=== Begin Enclosure ===

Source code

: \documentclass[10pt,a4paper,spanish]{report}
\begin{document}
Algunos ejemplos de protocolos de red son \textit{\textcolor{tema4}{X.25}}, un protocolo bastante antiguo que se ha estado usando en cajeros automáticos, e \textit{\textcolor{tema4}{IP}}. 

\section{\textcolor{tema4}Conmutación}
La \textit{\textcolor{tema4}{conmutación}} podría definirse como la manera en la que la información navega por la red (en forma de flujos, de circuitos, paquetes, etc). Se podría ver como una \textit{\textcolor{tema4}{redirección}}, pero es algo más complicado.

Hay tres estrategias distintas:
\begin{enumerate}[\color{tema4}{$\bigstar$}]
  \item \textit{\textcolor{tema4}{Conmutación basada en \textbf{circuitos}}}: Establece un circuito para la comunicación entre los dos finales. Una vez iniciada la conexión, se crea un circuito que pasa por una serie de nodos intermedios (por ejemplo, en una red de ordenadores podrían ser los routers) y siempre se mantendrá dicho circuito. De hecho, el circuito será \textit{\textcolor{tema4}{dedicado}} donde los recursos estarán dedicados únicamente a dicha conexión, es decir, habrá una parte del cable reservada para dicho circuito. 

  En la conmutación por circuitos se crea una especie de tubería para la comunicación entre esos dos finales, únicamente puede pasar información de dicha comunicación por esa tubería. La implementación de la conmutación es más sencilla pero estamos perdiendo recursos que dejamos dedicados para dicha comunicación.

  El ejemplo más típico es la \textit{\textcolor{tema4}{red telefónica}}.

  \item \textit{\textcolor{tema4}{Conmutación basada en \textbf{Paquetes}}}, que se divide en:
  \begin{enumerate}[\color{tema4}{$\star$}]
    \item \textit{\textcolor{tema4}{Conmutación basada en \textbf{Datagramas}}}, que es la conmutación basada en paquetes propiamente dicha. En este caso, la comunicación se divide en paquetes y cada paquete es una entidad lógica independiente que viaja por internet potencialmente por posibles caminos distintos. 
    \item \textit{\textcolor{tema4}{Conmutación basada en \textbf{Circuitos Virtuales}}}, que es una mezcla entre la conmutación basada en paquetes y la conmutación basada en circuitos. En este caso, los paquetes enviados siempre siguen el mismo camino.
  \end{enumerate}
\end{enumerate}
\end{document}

=== End Enclosure ===

§ Directions for this task
Find the string "enumerate" in the entries above and return each line that holds it.

§ Answer to the exercise
\begin{enumerate}[\color{tema4}{$\bigstar$}]
  \begin{enumerate}[\color{tema4}{$\star$}]
  \end{enumerate}
\end{enumerate}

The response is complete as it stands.